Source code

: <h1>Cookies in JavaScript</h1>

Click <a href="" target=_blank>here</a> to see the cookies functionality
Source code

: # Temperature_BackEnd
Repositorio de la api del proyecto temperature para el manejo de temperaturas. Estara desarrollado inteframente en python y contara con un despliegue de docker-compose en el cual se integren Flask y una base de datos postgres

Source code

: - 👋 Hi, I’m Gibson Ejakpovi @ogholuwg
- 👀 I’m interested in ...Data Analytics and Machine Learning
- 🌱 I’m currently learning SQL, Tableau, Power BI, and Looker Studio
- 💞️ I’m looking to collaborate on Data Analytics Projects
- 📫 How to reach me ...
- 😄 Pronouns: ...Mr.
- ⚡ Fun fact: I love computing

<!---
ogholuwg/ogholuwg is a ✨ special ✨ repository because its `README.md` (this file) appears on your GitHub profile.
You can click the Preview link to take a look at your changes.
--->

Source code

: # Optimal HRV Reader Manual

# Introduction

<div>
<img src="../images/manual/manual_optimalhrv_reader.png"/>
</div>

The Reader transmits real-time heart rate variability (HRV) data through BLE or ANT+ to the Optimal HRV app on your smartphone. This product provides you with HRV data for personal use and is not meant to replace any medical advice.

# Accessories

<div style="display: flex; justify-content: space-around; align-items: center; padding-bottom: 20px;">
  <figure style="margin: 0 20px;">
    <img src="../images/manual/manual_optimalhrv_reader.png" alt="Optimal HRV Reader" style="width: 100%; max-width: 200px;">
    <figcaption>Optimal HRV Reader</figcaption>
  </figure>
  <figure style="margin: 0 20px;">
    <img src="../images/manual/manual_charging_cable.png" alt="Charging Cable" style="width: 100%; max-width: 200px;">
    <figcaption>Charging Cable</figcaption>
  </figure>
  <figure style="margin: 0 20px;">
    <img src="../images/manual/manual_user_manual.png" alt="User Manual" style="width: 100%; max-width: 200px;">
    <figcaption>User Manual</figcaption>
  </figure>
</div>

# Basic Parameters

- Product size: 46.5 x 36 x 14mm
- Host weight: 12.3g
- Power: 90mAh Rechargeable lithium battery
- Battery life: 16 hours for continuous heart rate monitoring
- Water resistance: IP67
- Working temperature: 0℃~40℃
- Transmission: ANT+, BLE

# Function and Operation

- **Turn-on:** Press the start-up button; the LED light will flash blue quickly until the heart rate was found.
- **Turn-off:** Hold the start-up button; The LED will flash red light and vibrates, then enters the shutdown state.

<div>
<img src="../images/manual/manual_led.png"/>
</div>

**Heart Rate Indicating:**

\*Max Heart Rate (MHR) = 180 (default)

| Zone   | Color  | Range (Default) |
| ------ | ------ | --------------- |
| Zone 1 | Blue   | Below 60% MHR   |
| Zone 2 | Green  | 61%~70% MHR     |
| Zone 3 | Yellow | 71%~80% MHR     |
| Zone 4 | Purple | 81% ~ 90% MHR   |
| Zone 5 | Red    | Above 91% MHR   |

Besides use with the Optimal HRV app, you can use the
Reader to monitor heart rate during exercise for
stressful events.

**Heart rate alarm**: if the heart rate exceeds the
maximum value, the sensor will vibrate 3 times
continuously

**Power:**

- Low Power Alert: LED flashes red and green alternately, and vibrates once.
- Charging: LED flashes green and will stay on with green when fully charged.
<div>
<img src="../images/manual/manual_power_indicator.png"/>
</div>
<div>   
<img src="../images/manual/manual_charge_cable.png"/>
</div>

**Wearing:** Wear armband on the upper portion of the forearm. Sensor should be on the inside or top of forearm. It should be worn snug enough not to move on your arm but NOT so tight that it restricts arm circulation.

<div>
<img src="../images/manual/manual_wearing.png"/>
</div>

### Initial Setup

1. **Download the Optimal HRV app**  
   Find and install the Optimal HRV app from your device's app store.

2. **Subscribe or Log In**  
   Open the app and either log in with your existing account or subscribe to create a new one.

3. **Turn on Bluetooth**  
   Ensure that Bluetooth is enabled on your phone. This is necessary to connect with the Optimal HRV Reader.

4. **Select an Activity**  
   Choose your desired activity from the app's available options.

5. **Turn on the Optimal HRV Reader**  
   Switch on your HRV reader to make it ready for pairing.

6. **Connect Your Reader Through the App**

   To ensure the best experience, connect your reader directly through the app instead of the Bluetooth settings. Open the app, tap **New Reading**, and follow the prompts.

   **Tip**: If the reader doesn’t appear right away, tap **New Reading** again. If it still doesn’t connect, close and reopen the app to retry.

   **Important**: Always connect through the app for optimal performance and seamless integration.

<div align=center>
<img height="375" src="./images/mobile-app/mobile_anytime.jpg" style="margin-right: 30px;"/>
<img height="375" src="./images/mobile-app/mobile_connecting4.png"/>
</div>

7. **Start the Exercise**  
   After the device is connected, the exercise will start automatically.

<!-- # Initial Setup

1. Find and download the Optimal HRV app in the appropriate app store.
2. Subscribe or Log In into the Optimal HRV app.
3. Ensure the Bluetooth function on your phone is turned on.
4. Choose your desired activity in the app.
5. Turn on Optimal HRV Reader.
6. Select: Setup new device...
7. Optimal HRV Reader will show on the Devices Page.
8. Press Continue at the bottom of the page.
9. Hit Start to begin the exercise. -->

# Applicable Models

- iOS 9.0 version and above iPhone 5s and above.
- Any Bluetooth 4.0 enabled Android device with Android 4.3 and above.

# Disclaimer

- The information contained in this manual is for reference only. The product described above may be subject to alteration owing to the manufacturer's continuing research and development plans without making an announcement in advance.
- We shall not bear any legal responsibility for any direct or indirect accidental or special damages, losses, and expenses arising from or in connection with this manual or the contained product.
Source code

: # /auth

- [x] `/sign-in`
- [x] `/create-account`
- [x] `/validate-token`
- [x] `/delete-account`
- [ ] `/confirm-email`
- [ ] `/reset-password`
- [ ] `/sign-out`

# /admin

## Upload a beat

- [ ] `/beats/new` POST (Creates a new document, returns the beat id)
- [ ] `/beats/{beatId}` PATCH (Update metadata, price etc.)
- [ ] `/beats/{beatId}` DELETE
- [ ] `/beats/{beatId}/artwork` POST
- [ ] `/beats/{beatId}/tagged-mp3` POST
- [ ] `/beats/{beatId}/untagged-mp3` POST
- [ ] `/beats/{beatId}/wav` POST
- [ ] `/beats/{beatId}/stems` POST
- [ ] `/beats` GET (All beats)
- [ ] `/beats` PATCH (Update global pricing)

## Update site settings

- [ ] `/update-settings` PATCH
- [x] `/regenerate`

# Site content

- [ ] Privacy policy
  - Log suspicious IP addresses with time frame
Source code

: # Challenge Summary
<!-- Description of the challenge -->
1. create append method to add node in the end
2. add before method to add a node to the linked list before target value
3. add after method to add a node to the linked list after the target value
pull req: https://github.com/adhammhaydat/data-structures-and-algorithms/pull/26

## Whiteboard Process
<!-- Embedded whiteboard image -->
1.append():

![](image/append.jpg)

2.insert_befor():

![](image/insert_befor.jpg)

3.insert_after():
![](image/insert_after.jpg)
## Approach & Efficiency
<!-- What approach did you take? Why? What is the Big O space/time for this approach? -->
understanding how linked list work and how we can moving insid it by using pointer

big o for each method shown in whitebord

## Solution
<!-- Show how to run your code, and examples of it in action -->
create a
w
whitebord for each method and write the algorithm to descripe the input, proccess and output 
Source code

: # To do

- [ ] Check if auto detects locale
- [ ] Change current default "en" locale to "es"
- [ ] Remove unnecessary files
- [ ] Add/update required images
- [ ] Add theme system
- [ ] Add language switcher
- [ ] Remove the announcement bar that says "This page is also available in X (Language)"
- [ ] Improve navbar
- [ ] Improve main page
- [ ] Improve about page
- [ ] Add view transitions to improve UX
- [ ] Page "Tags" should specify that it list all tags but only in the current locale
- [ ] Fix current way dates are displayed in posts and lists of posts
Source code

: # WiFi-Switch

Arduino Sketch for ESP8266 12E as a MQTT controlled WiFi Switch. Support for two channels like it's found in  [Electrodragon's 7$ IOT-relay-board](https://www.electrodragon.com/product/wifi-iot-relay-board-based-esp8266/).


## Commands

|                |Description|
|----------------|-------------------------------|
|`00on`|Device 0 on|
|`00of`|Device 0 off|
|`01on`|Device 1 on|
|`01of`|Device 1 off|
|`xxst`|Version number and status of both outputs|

**Work request:** Each line containing the word "Zone" needs to be copied from the data above.

**Result below:**
| Zone   | Color  | Range (Default) |
| Zone 1 | Blue   | Below 60% MHR   |
| Zone 2 | Green  | 61%~70% MHR     |
| Zone 3 | Yellow | 71%~80% MHR     |
| Zone 4 | Purple | 81% ~ 90% MHR   |
| Zone 5 | Red    | Above 91% MHR   |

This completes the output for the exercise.